**Task description**
Only lines containing "higher" are wanted from the data below. Copy those lines.

**Information supplied**
===============
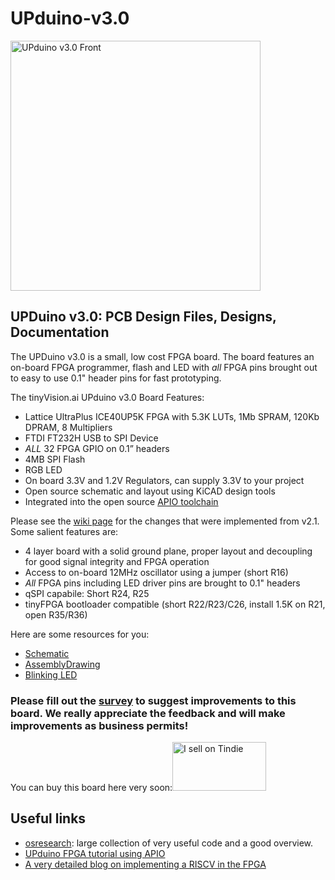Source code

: # UPduino-v3.0

<img src="./assets/UPduino_v3.0_front.png" alt="UPduino v3.0 Front" width="400"/>

## UPDuino v3.0: PCB Design Files, Designs, Documentation

The UPDuino v3.0 is a small, low cost FPGA board. The board features an on-board FPGA programmer, flash and LED with _all_ FPGA pins brought out to easy to use 0.1" header pins for fast prototyping.

The tinyVision.ai UPduino v3.0 Board Features:

* Lattice UltraPlus ICE40UP5K FPGA with 5.3K LUTs, 1Mb SPRAM, 120Kb DPRAM, 8 Multipliers
* FTDI FT232H USB to SPI Device
* _ALL_ 32 FPGA GPIO on 0.1” headers
* 4MB SPI Flash
* RGB LED
* On board 3.3V and 1.2V Regulators, can supply 3.3V to your project
* Open source schematic and layout using KiCAD design tools
* Integrated into the open source [APIO toolchain](https://github.com/FPGAwars/apio)


Please see the [wiki page](https://github.com/tinyvision-ai-inc/UPduino-v3.0/wiki) for the changes that were implemented from v2.1. Some salient features are:
* 4 layer board with a solid ground plane, proper layout and decoupling for good signal integrity and FPGA operation
* Access to on-board 12MHz oscillator using a jumper (short R16)
* _All_ FPGA pins including LED driver pins are brought to 0.1" headers
* qSPI capabile: Short R24, R25
* tinyFPGA bootloader compatible (short R22/R23/C26, install 1.5K on R21, open R35/R36)

Here are some resources for you:
* [Schematic](./Board/v2.0/UPduino_v3.0.pdf)
* [AssemblyDrawing](./Board/v2.0/UPduino_v3.0Assembly.html)
* [Blinking LED](./RTL/blink_led)

### Please fill out the [survey](https://www.surveymonkey.com/r/HH536D8) to suggest improvements to this board. We really appreciate the feedback and will make improvements as business permits!

You can buy this board here very soon:<a href="https://www.tindie.com/stores/tinyvision_ai/?ref=offsite_badges&utm_source=sellers_vr2045&utm_medium=badges&utm_campaign=badge_medium"><img src="https://d2ss6ovg47m0r5.cloudfront.net/badges/tindie-mediums.png" alt="I sell on Tindie" width="150" height="78"></a>

## Useful links
* [osresearch](https://github.com/osresearch/up5k): large collection of very useful code and a good overview.
* [UPduino FPGA tutorial using APIO](https://blog.idorobots.org/entries/upduino-fpga-tutorial.html)
* [A very detailed blog on implementing a RISCV in the FPGA](https://pingu98.wordpress.com/2019/04/08/)
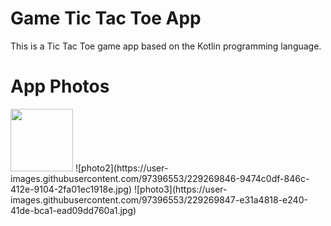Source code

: # Game Tic Tac Toe App
This is a Tic Tac Toe game app based on the Kotlin programming language.
# App Photos

<img src="https://user-images.githubusercontent.com/97396553/229269848-d22b5f10-363a-4b6e-8636-525b3b9c9c35.jpg" width="100px">
![photo2](https://user-images.githubusercontent.com/97396553/229269846-9474c0df-846c-412e-9104-2fa01ec1918e.jpg)
![photo3](https://user-images.githubusercontent.com/97396553/229269847-e31a4818-e240-41de-bca1-ead09dd760a1.jpg)
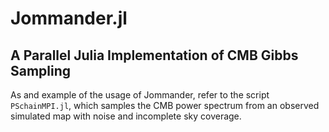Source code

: # Jommander.jl
## A Parallel Julia Implementation of CMB Gibbs Sampling

As and example of the usage of Jommander, refer to the script `PSchainMPI.jl`, which samples the CMB power spectrum from an observed simulated map with noise and incomplete sky coverage.
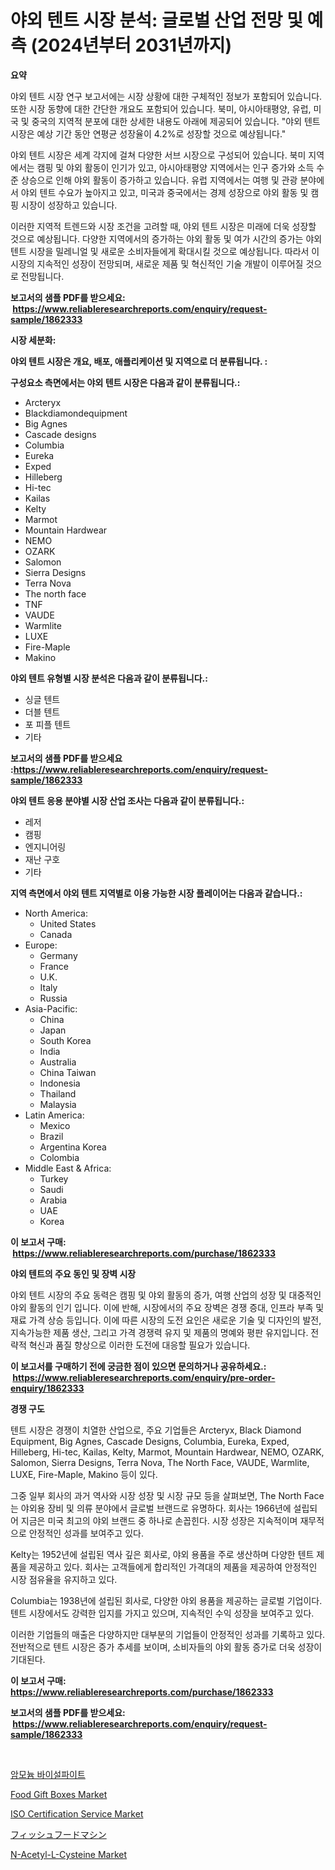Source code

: <p><h1>야외 텐트 시장 분석: 글로벌 산업 전망 및 예측 (2024년부터 2031년까지)</h1></p><p><strong>요약</strong></p>
<p><p>야외 텐트 시장 연구 보고서에는 시장 상황에 대한 구체적인 정보가 포함되어 있습니다. 또한 시장 동향에 대한 간단한 개요도 포함되어 있습니다. 북미, 아시아태평양, 유럽, 미국 및 중국의 지역적 분포에 대한 상세한 내용도 아래에 제공되어 있습니다. "야외 텐트 시장은 예상 기간 동안 연평균 성장율이 4.2%로 성장할 것으로 예상됩니다." </p><p>야외 텐트 시장은 세계 각지에 걸쳐 다양한 서브 시장으로 구성되어 있습니다. 북미 지역에서는 캠핑 및 야외 활동이 인기가 있고, 아시아태평양 지역에서는 인구 증가와 소득 수준 상승으로 인해 야외 활동이 증가하고 있습니다. 유럽 지역에서는 여행 및 관광 분야에서 야외 텐트 수요가 높아지고 있고, 미국과 중국에서는 경제 성장으로 야외 활동 및 캠핑 시장이 성장하고 있습니다.</p><p>이러한 지역적 트렌드와 시장 조건을 고려할 때, 야외 텐트 시장은 미래에 더욱 성장할 것으로 예상됩니다. 다양한 지역에서의 증가하는 야외 활동 및 여가 시간의 증가는 야외 텐트 시장을 밀레니얼 및 새로운 소비자들에게 확대시킬 것으로 예상됩니다. 따라서 이 시장의 지속적인 성장이 전망되며, 새로운 제품 및 혁신적인 기술 개발이 이루어질 것으로 전망됩니다.</p></p>
<p><strong>보고서의 샘플 PDF를 받으세요: &nbsp;<a href="https://www.reliableresearchreports.com/enquiry/request-sample/1862333">https://www.reliableresearchreports.com/enquiry/request-sample/1862333</a></strong></p>
<p><strong>시장 세분화:</strong></p>
<p><strong> 야외 텐트 시장은 개요, 배포, 애플리케이션 및 지역으로 더 분류됩니다. :</strong></p>
<p><strong>구성요소 측면에서는 야외 텐트 시장은 다음과 같이 분류됩니다.:</strong></p>
<p><ul><li>Arcteryx</li><li>Blackdiamondequipment</li><li>Big Agnes</li><li>Cascade designs</li><li>Columbia</li><li>Eureka</li><li>Exped</li><li>Hilleberg</li><li>Hi-tec</li><li>Kailas</li><li>Kelty</li><li>Marmot</li><li>Mountain Hardwear</li><li>NEMO</li><li>OZARK</li><li>Salomon</li><li>Sierra Designs</li><li>Terra Nova</li><li>The north face</li><li>TNF</li><li>VAUDE</li><li>Warmlite</li><li>LUXE</li><li>Fire-Maple</li><li>Makino</li></ul></p>
<p><strong> 야외 텐트 유형별 시장 분석은 다음과 같이 분류됩니다.:</strong></p>
<p><ul><li>싱글 텐트</li><li>더블 텐트</li><li>포 피플 텐트</li><li>기타</li></ul></p>
<p><strong>보고서의 샘플 PDF를 받으세요 :<a href="https://www.reliableresearchreports.com/enquiry/request-sample/1862333">https://www.reliableresearchreports.com/enquiry/request-sample/1862333</a></strong></p>
<p><strong> 야외 텐트 응용 분야별 시장 산업 조사는 다음과 같이 분류됩니다.:</strong></p>
<p><ul><li>레저</li><li>캠핑</li><li>엔지니어링</li><li>재난 구호</li><li>기타</li></ul></p>
<p><strong>지역 측면에서 야외 텐트 지역별로 이용 가능한 시장 플레이어는 다음과 같습니다.:</strong></p>
<p><ul>
    <li>
        North America:
        <ul>
            <li>United States</li>
            <li>Canada</li>
        </ul>
    </li>
    <li>
        Europe:
        <ul>
            <li>Germany</li>
            <li>France</li>
            <li>U.K.</li>
            <li>Italy</li>
            <li>Russia</li>
        </ul>
    </li>
    <li>
        Asia-Pacific:
        <ul>
            <li>China</li>
            <li>Japan</li>
            <li>South Korea</li>
            <li>India</li>
            <li>Australia</li>
            <li>China Taiwan</li>
            <li>Indonesia</li>
            <li>Thailand</li>
            <li>Malaysia</li>
        </ul>
    </li>
    <li>
        Latin America:
        <ul>
            <li>Mexico</li>
            <li>Brazil</li>
            <li>Argentina Korea</li>
            <li>Colombia</li>
        </ul>
    </li>
    <li>
        Middle East & Africa:
        <ul>
            <li>Turkey</li>
            <li>Saudi</li>
            <li>Arabia</li>
            <li>UAE</li>
            <li>Korea</li>
        </ul>
    </li>
    </ul></p>
<p><strong>이 보고서 구매: &nbsp;<a href="https://www.reliableresearchreports.com/purchase/1862333">https://www.reliableresearchreports.com/purchase/1862333</a></strong></p>
<p><strong>야외 텐트의 주요 동인 및 장벽 시장</strong></p>
<p><p>야외 텐트 시장의 주요 동력은 캠핑 및 야외 활동의 증가, 여행 산업의 성장 및 대중적인 야외 활동의 인기 입니다. 이에 반해, 시장에서의 주요 장벽은 경쟁 증대, 인프라 부족 및 재료 가격 상승 등입니다. 이에 따른 시장의 도전 요인은 새로운 기술 및 디자인의 발전, 지속가능한 제품 생산, 그리고 가격 경쟁력 유지 및 제품의 명예와 평판 유지입니다. 전략적 혁신과 품질 향상으로 이러한 도전에 대응할 필요가 있습니다.</p></p>
<p><strong>이 보고서를 구매하기 전에 궁금한 점이 있으면 문의하거나 공유하세요.: &nbsp;<a href="https://www.reliableresearchreports.com/enquiry/pre-order-enquiry/1862333">https://www.reliableresearchreports.com/enquiry/pre-order-enquiry/1862333</a></strong></p>
<p><strong>경쟁 구도</strong></p>
<p><p>텐트 시장은 경쟁이 치열한 산업으로, 주요 기업들은 Arcteryx, Black Diamond Equipment, Big Agnes, Cascade Designs, Columbia, Eureka, Exped, Hilleberg, Hi-tec, Kailas, Kelty, Marmot, Mountain Hardwear, NEMO, OZARK, Salomon, Sierra Designs, Terra Nova, The North Face, VAUDE, Warmlite, LUXE, Fire-Maple, Makino 등이 있다.</p><p>그중 일부 회사의 과거 역사와 시장 성장 및 시장 규모 등을 살펴보면, The North Face는 야외용 장비 및 의류 분야에서 글로벌 브랜드로 유명하다. 회사는 1966년에 설립되어 지금은 미국 최고의 야외 브랜드 중 하나로 손꼽힌다. 시장 성장은 지속적이며 재무적으로 안정적인 성과를 보여주고 있다.</p><p>Kelty는 1952년에 설립된 역사 깊은 회사로, 야외 용품을 주로 생산하며 다양한 텐트 제품을 제공하고 있다. 회사는 고객들에게 합리적인 가격대의 제품을 제공하여 안정적인 시장 점유율을 유지하고 있다. </p><p>Columbia는 1938년에 설립된 회사로, 다양한 야외 용품을 제공하는 글로벌 기업이다. 텐트 시장에서도 강력한 입지를 가지고 있으며, 지속적인 수익 성장을 보여주고 있다.</p><p>이러한 기업들의 매출은 다양하지만 대부분의 기업들이 안정적인 성과를 기록하고 있다. 전반적으로 텐트 시장은 증가 추세를 보이며, 소비자들의 야외 활동 증가로 더욱 성장이 기대된다.</p></p>
<p><strong>이 보고서 구매: &nbsp; <a href="https://www.reliableresearchreports.com/purchase/1862333">https://www.reliableresearchreports.com/purchase/1862333</a></strong></p>
<p><strong>보고서의 샘플 PDF를 받으세요: &nbsp;<a href="https://www.reliableresearchreports.com/enquiry/request-sample/1862333">https://www.reliableresearchreports.com/enquiry/request-sample/1862333</a></strong><strong></strong></p>
<p>&nbsp;</p>
<p><p><a href="https://github.com/lzrvbyqzftro57/Market-Research-Report-List-1/blob/main/1650417191802.md">암모늄 바이설파이트</a></p><p><a href="https://github.com/RoccoManning/Market-Research-Report-List-4/blob/main/food-gift-boxes-market.md">Food Gift Boxes Market</a></p><p><a href="https://issuu.com/reportprime-2/docs/iso-certification-service-market-size-2030.pptx">ISO Certification Service Market</a></p><p><a href="https://medium.com/@cielostamm/%E9%AD%9A%E3%81%AE%E9%A4%8C%E8%A3%BD%E9%80%A0%E6%A9%9F%E5%99%A8%E5%B8%82%E5%A0%B4%E3%81%AE%E8%A6%8F%E6%A8%A1%E3%81%AF-%E3%82%B0%E3%83%AD%E3%83%BC%E3%83%90%E3%83%AB%E7%94%A3%E6%A5%AD%E3%81%AB%E3%81%8A%E3%81%91%E3%82%8B%E6%9C%80%E9%81%A9%E3%81%AA%E3%83%9E%E3%83%BC%E3%82%B1%E3%83%86%E3%82%A3%E3%83%B3%E3%82%B0%E3%83%81%E3%83%A3%E3%83%8D%E3%83%AB%E3%82%92%E7%A4%BA%E3%81%99-e27e30221acc">フィッシュフードマシン</a></p><p><a href="https://sudsy-motorcycle-bbc.notion.site/Decoding-the-N-Acetyl-L-Cysteine-Market-A-Deep-Dive-into-the-Latest-Market-Trends-Market-Segmentat-5429ea24830f42b38c17aa240de0c21f">N-Acetyl-L-Cysteine Market</a></p></p>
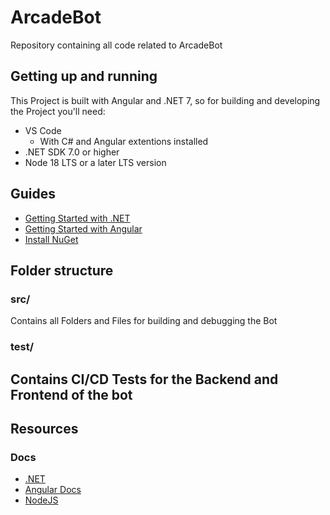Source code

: # ArcadeBot
Repository containing all code related to ArcadeBot

Getting up and running
----------------------
This Project is built with Angular and .NET 7, so for building and developing the Project you'll need:
* VS Code
  * With C# and Angular extentions installed
* .NET SDK 7.0 or higher
* Node 18 LTS or a later LTS version

## Guides
- [Getting Started with .NET][dotnet-quickstart]
- [Getting Started with Angular][angular-quickstart]
- [Install NuGet][install-nuget]

[dotnet-quickstart]: https://dotnet.microsoft.com/learn/dotnet/hello-world-tutorial/intro
[angular-quickstart]: https://angular.io/guide/what-is-angular
[install-nuget]: https://www.nuget.org/downloads

## Folder structure
### src/
Contains all Folders and Files for building and debugging the Bot

### test/
Contains CI/CD Tests for the Backend and Frontend of the bot
-----

## Resources
### Docs
* [.NET](https://docs.microsoft.com/de-de/dotnet/)
* [Angular Docs](https://angular.io/guide/developer-guide-overview)
* [NodeJS](https://nodejs.org/en)
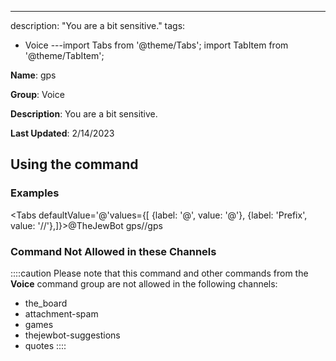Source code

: ---
description: "You are a bit sensitive."
tags:
  - Voice
---import Tabs from '@theme/Tabs';
import TabItem from '@theme/TabItem';

**Name**: gps

**Group**: Voice

**Description**: You are a bit sensitive.

**Last Updated**: 2/14/2023

## Using the command

### Examples
<Tabs defaultValue='@'values={[ {label: '@', value: '@'}, {label: 'Prefix', value: '//'},]}><TabItem value='@'>@TheJewBot gps</TabItem><TabItem value='//'>//gps</TabItem></Tabs>

### Command Not Allowed in these Channels
::::caution Please note that this command and other commands from the **Voice** command group are not allowed in the following channels:
- the_board
- attachment-spam
- games
- thejewbot-suggestions
- quotes
::::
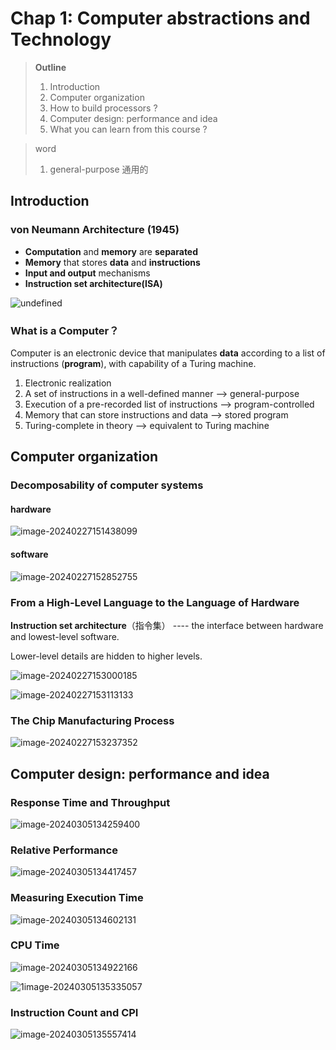 # Chap 1: Computer abstractions and Technology  

> **Outline**  
>
> 1. Introduction
> 2. Computer organization 
> 3. How to build processors ?
> 4. Computer design: performance and idea 
> 5. What you can learn from this course ?

> word
>
> 1. general-purpose 通用的

## Introduction

### von Neumann Architecture (1945)

- **Computation** and **memory** are **separated**
- **Memory** that stores **data** and **instructions**  
- **Input and output** mechanisms  
- **Instruction set architecture(ISA)**  

![undefined](https://upload.wikimedia.org/wikipedia/commons/thumb/e/e5/Von_Neumann_Architecture.svg/1024px-Von_Neumann_Architecture.svg.png)

### What is a Computer？

Computer is an electronic device that manipulates **data** according to a list of instructions (**program**), with capability of a Turing machine.

1. Electronic realization  
2. A set of instructions in a well-defined manner  --> general-purpose
3. Execution of a pre-recorded list of instructions  --> program-controlled
4. Memory that can store instructions and data  --> stored program  
5. Turing-complete in theory  --> equivalent to Turing machine  

## Computer organization  

### Decomposability of computer systems  

#### hardware

![image-20240227151438099](https://raw.githubusercontent.com/RimLutienpeist/image-hosting/main/image-20240227151438099.png)

#### software

![image-20240227152852755](https://raw.githubusercontent.com/RimLutienpeist/image-hosting/main/image-20240227152852755.png)

### From a High-Level Language to the Language of Hardware  

**Instruction set architecture**（指令集） ---- the interface between hardware and lowest-level software.

Lower-level details are hidden to higher levels.

![image-20240227153000185](https://raw.githubusercontent.com/RimLutienpeist/image-hosting/main/image-20240227153000185.png)

![image-20240227153113133](https://raw.githubusercontent.com/RimLutienpeist/image-hosting/main/image-20240227153113133.png)

### The Chip Manufacturing Process  

![image-20240227153237352](https://raw.githubusercontent.com/RimLutienpeist/image-hosting/main/image-20240227153237352.png)

## Computer design: performance and idea

### Response Time and Throughput

![image-20240305134259400](https://raw.githubusercontent.com/RimLutienpeist/image-hosting/main/image-20240305134259400.png)

### Relative Performance

![image-20240305134417457](https://raw.githubusercontent.com/RimLutienpeist/image-hosting/main/image-20240305134417457.png)

### Measuring Execution Time

![image-20240305134602131](https://raw.githubusercontent.com/RimLutienpeist/image-hosting/main/image-20240305134602131.png)

### CPU Time

![image-20240305134922166](https://raw.githubusercontent.com/RimLutienpeist/image-hosting/main/image-20240305134922166.png)

![1image-20240305135335057](https://raw.githubusercontent.com/RimLutienpeist/image-hosting/main/image-20240305135335057.png)

### Instruction Count and CPI

![image-20240305135557414](https://raw.githubusercontent.com/RimLutienpeist/image-hosting/main/image-20240305135557414.png)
===============
**Written response**
* .NET SDK 7.0 or higher
Lower-level details are hidden to higher levels.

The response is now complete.